» **TASK DETAILS**:
From the data below, return all lines holding the string "https".

^^^^

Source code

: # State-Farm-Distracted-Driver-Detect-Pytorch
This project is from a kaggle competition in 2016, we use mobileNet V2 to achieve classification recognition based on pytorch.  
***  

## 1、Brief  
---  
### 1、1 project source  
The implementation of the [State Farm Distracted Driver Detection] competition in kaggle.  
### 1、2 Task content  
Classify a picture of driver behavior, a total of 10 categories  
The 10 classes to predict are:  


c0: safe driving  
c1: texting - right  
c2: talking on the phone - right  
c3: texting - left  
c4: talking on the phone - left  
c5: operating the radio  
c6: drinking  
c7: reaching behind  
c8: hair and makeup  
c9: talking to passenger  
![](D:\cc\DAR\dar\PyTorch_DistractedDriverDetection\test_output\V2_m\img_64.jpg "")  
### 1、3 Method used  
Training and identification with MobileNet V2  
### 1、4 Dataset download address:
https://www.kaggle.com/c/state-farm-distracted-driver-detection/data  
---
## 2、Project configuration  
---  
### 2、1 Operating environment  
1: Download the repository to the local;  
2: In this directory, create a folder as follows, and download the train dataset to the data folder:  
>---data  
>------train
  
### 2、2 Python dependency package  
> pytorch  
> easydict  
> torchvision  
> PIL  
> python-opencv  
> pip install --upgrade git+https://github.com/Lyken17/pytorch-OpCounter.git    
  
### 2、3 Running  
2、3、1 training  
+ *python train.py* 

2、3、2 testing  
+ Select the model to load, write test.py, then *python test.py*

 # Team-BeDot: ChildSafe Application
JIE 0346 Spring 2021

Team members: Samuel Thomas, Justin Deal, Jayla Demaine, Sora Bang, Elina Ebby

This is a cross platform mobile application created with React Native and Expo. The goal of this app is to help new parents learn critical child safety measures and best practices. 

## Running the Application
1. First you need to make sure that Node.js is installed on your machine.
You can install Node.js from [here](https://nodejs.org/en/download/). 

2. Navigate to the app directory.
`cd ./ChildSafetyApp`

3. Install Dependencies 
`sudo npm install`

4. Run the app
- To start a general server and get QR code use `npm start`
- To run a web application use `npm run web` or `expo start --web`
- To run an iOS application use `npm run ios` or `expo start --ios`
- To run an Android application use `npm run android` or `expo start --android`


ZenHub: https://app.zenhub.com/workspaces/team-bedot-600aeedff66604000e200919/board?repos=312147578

^^^^

» **SOLUTION**:
https://www.kaggle.com/c/state-farm-distracted-driver-detection/data  
> pip install --upgrade git+https://github.com/Lyken17/pytorch-OpCounter.git    
You can install Node.js from [here](https://nodejs.org/en/download/). 
ZenHub: https://app.zenhub.com/workspaces/team-bedot-600aeedff66604000e200919/board?repos=312147578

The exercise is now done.